[Information shown Boundary: Start]

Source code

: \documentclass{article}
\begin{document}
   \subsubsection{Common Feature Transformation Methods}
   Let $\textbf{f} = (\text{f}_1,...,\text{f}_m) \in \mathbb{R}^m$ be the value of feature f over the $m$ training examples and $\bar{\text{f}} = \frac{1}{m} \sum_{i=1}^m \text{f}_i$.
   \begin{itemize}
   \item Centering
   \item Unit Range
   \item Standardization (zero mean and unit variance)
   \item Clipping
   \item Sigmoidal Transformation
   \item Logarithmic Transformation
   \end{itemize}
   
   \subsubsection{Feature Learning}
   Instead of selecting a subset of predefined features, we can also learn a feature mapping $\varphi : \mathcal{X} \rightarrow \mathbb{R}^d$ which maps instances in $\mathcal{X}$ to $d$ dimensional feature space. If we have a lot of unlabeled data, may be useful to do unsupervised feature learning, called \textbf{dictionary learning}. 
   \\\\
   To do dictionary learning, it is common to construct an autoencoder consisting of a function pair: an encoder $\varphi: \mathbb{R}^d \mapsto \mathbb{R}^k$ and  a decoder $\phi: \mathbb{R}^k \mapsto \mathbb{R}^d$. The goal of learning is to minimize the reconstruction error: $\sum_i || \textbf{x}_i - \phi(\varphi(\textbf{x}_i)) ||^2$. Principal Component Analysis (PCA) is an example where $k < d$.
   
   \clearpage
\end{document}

[Information shown Boundary: End]
[Information shown Boundary: Start]

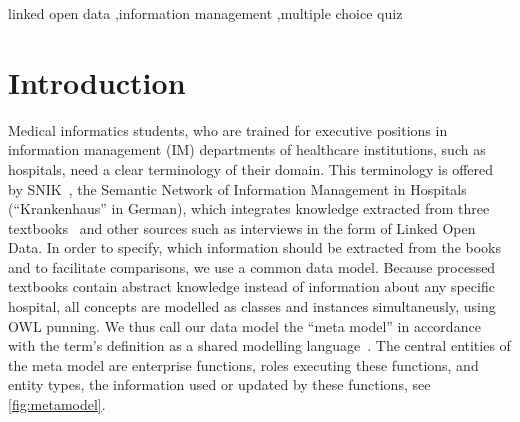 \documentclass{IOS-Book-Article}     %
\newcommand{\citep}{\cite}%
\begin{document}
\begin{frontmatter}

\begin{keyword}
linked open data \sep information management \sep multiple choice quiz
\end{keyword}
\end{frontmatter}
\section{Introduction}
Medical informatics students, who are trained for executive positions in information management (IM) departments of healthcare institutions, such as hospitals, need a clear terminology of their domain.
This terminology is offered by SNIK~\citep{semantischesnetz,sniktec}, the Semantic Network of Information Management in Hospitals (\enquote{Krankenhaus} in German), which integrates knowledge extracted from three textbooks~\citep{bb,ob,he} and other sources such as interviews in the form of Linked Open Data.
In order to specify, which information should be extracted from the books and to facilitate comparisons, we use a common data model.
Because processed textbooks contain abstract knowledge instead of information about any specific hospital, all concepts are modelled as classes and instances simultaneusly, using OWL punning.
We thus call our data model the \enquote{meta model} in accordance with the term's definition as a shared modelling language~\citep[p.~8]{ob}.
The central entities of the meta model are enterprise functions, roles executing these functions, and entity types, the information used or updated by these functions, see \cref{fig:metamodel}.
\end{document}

[Information shown Boundary: End]

When a line of the records holds the word "Transformation", copy that line.

   \subsubsection{Common Feature Transformation Methods}
   \item Sigmoidal Transformation
   \item Logarithmic Transformation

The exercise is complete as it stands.